[Source texts of formatted documents]
◇ ◇ ◇ ◇ ◇

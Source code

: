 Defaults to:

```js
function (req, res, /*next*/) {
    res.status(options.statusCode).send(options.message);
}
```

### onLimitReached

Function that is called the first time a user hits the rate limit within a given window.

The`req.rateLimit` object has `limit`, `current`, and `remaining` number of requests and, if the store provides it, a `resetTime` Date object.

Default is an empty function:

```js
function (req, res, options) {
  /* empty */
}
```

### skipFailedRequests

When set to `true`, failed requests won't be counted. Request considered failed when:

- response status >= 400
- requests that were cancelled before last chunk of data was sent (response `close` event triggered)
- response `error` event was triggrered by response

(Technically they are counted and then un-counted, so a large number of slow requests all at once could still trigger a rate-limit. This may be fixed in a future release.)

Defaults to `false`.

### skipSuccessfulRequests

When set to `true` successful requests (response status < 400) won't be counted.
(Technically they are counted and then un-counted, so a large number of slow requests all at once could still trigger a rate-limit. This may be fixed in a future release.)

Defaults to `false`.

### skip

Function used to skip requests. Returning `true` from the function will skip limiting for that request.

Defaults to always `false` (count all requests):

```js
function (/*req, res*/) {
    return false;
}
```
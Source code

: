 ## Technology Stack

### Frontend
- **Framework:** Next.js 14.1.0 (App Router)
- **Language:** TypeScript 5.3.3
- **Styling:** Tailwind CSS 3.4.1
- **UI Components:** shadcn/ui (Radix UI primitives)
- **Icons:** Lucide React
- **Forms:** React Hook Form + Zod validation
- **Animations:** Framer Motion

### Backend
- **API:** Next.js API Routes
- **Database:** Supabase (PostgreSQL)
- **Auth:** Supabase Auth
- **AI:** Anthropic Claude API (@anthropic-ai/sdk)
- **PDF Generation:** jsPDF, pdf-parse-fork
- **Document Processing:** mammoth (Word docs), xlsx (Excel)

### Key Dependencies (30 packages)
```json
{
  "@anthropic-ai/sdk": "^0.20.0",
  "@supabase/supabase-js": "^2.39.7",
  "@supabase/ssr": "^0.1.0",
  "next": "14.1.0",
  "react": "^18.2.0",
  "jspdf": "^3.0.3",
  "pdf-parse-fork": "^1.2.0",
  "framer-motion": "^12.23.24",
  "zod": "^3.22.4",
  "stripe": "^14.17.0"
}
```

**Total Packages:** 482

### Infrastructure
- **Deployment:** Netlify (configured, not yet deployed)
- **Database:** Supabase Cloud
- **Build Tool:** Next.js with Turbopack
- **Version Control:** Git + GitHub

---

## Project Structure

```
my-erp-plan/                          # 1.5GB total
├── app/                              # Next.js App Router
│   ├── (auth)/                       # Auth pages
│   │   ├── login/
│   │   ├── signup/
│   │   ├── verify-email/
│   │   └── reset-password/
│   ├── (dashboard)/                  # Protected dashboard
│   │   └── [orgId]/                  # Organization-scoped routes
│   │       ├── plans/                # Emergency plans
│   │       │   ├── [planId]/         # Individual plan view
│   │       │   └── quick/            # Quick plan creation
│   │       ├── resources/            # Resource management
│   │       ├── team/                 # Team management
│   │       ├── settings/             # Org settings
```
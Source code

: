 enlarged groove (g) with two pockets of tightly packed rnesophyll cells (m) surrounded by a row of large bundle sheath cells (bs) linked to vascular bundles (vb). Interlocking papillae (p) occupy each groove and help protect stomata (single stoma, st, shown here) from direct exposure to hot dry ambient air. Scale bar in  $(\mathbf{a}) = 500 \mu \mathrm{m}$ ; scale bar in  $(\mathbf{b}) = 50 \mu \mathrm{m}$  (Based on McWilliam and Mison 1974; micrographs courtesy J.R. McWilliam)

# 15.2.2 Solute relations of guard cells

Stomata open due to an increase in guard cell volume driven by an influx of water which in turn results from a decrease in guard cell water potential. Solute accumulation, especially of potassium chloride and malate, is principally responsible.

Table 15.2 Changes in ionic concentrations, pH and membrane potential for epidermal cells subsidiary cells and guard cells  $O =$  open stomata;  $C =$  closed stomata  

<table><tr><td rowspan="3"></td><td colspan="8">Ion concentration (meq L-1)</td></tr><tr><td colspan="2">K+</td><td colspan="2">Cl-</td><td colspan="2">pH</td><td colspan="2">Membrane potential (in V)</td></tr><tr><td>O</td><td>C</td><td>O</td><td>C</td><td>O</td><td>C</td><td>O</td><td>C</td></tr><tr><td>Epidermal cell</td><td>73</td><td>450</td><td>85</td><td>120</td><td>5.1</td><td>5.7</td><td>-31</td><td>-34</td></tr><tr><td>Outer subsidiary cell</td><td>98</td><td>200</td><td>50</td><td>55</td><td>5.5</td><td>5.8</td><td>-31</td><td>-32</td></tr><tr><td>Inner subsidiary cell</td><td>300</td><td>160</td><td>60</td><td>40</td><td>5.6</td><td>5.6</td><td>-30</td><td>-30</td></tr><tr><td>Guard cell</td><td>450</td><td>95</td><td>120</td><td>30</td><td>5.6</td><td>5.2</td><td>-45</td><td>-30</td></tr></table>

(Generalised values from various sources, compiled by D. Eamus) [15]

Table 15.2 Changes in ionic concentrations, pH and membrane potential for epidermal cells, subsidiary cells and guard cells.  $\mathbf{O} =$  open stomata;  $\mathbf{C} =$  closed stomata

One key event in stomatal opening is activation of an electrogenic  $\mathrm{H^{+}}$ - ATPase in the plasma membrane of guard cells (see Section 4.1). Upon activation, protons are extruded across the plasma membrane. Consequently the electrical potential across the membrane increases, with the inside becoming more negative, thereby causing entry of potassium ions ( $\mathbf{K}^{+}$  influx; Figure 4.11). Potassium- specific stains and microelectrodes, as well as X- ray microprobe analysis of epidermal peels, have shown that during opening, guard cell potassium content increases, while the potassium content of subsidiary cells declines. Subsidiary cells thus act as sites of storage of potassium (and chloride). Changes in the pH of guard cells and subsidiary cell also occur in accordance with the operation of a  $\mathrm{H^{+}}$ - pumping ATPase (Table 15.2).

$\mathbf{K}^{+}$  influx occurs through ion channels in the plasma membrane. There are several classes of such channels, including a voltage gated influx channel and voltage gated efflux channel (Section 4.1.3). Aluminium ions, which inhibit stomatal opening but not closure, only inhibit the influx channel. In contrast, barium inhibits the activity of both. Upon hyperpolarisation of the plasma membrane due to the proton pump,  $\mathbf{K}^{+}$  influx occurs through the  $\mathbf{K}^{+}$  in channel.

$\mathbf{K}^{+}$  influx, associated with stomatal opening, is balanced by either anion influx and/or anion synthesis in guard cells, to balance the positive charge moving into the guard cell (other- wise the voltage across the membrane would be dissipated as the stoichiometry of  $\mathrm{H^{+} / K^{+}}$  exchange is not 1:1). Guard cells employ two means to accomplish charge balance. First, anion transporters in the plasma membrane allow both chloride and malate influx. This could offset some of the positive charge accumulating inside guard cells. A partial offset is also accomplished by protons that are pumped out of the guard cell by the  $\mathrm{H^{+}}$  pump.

◇ ◇ ◇ ◇ ◇

● **What the task asks**:
What is needed is an exact, complete copy of the entries above.

● **Problem solution**:
Source code

: Defaults to:

```js
function (req, res, /*next*/) {
    res.status(options.statusCode).send(options.message);
}
```

### onLimitReached

Function that is called the first time a user hits the rate limit within a given window.

The`req.rateLimit` object has `limit`, `current`, and `remaining` number of requests and, if the store provides it, a `resetTime` Date object.

Default is an empty function:

```js
function (req, res, options) {
  /* empty */
}
```

### skipFailedRequests

When set to `true`, failed requests won't be counted. Request considered failed when:

- response status >= 400
- requests that were cancelled before last chunk of data was sent (response `close` event triggered)
- response `error` event was triggrered by response

(Technically they are counted and then un-counted, so a large number of slow requests all at once could still trigger a rate-limit. This may be fixed in a future release.)

Defaults to `false`.

### skipSuccessfulRequests

When set to `true` successful requests (response status < 400) won't be counted.
(Technically they are counted and then un-counted, so a large number of slow requests all at once could still trigger a rate-limit. This may be fixed in a future release.)

Defaults to `false`.

### skip

Function used to skip requests. Returning `true` from the function will skip limiting for that request.

Defaults to always `false` (count all requests):

```js
function (/*req, res*/) {
    return false;
}
```
Source code

: ## Technology Stack

### Frontend
- **Framework:** Next.js 14.1.0 (App Router)
- **Language:** TypeScript 5.3.3
- **Styling:** Tailwind CSS 3.4.1
- **UI Components:** shadcn/ui (Radix UI primitives)
- **Icons:** Lucide React
- **Forms:** React Hook Form + Zod validation
- **Animations:** Framer Motion

### Backend
- **API:** Next.js API Routes
- **Database:** Supabase (PostgreSQL)
- **Auth:** Supabase Auth
- **AI:** Anthropic Claude API (@anthropic-ai/sdk)
- **PDF Generation:** jsPDF, pdf-parse-fork
- **Document Processing:** mammoth (Word docs), xlsx (Excel)

### Key Dependencies (30 packages)
```json
{
  "@anthropic-ai/sdk": "^0.20.0",
  "@supabase/supabase-js": "^2.39.7",
  "@supabase/ssr": "^0.1.0",
  "next": "14.1.0",
  "react": "^18.2.0",
  "jspdf": "^3.0.3",
  "pdf-parse-fork": "^1.2.0",
  "framer-motion": "^12.23.24",
  "zod": "^3.22.4",
  "stripe": "^14.17.0"
}
```

**Total Packages:** 482

### Infrastructure
- **Deployment:** Netlify (configured, not yet deployed)
- **Database:** Supabase Cloud
- **Build Tool:** Next.js with Turbopack
- **Version Control:** Git + GitHub

---

## Project Structure

```
my-erp-plan/                          # 1.5GB total
├── app/                              # Next.js App Router
│   ├── (auth)/                       # Auth pages
│   │   ├── login/
│   │   ├── signup/
│   │   ├── verify-email/
│   │   └── reset-password/
│   ├── (dashboard)/                  # Protected dashboard
│   │   └── [orgId]/                  # Organization-scoped routes
│   │       ├── plans/                # Emergency plans
│   │       │   ├── [planId]/         # Individual plan view
│   │       │   └── quick/            # Quick plan creation
│   │       ├── resources/            # Resource management
│   │       ├── team/                 # Team management
│   │       ├── settings/             # Org settings
```
Source code

: enlarged groove (g) with two pockets of tightly packed rnesophyll cells (m) surrounded by a row of large bundle sheath cells (bs) linked to vascular bundles (vb). Interlocking papillae (p) occupy each groove and help protect stomata (single stoma, st, shown here) from direct exposure to hot dry ambient air. Scale bar in  $(\mathbf{a}) = 500 \mu \mathrm{m}$ ; scale bar in  $(\mathbf{b}) = 50 \mu \mathrm{m}$  (Based on McWilliam and Mison 1974; micrographs courtesy J.R. McWilliam)

# 15.2.2 Solute relations of guard cells

Stomata open due to an increase in guard cell volume driven by an influx of water which in turn results from a decrease in guard cell water potential. Solute accumulation, especially of potassium chloride and malate, is principally responsible.

Table 15.2 Changes in ionic concentrations, pH and membrane potential for epidermal cells subsidiary cells and guard cells  $O =$  open stomata;  $C =$  closed stomata  

<table><tr><td rowspan="3"></td><td colspan="8">Ion concentration (meq L-1)</td></tr><tr><td colspan="2">K+</td><td colspan="2">Cl-</td><td colspan="2">pH</td><td colspan="2">Membrane potential (in V)</td></tr><tr><td>O</td><td>C</td><td>O</td><td>C</td><td>O</td><td>C</td><td>O</td><td>C</td></tr><tr><td>Epidermal cell</td><td>73</td><td>450</td><td>85</td><td>120</td><td>5.1</td><td>5.7</td><td>-31</td><td>-34</td></tr><tr><td>Outer subsidiary cell</td><td>98</td><td>200</td><td>50</td><td>55</td><td>5.5</td><td>5.8</td><td>-31</td><td>-32</td></tr><tr><td>Inner subsidiary cell</td><td>300</td><td>160</td><td>60</td><td>40</td><td>5.6</td><td>5.6</td><td>-30</td><td>-30</td></tr><tr><td>Guard cell</td><td>450</td><td>95</td><td>120</td><td>30</td><td>5.6</td><td>5.2</td><td>-45</td><td>-30</td></tr></table>

(Generalised values from various sources, compiled by D. Eamus) [15]

Table 15.2 Changes in ionic concentrations, pH and membrane potential for epidermal cells, subsidiary cells and guard cells.  $\mathbf{O} =$  open stomata;  $\mathbf{C} =$  closed stomata

One key event in stomatal opening is activation of an electrogenic  $\mathrm{H^{+}}$ - ATPase in the plasma membrane of guard cells (see Section 4.1). Upon activation, protons are extruded across the plasma membrane. Consequently the electrical potential across the membrane increases, with the inside becoming more negative, thereby causing entry of potassium ions ( $\mathbf{K}^{+}$  influx; Figure 4.11). Potassium- specific stains and microelectrodes, as well as X- ray microprobe analysis of epidermal peels, have shown that during opening, guard cell potassium content increases, while the potassium content of subsidiary cells declines. Subsidiary cells thus act as sites of storage of potassium (and chloride). Changes in the pH of guard cells and subsidiary cell also occur in accordance with the operation of a  $\mathrm{H^{+}}$ - pumping ATPase (Table 15.2).

$\mathbf{K}^{+}$  influx occurs through ion channels in the plasma membrane. There are several classes of such channels, including a voltage gated influx channel and voltage gated efflux channel (Section 4.1.3). Aluminium ions, which inhibit stomatal opening but not closure, only inhibit the influx channel. In contrast, barium inhibits the activity of both. Upon hyperpolarisation of the plasma membrane due to the proton pump,  $\mathbf{K}^{+}$  influx occurs through the  $\mathbf{K}^{+}$  in channel.

$\mathbf{K}^{+}$  influx, associated with stomatal opening, is balanced by either anion influx and/or anion synthesis in guard cells, to balance the positive charge moving into the guard cell (other- wise the voltage across the membrane would be dissipated as the stoichiometry of  $\mathrm{H^{+} / K^{+}}$  exchange is not 1:1). Guard cells employ two means to accomplish charge balance. First, anion transporters in the plasma membrane allow both chloride and malate influx. This could offset some of the positive charge accumulating inside guard cells. A partial offset is also accomplished by protons that are pumped out of the guard cell by the  $\mathrm{H^{+}}$  pump.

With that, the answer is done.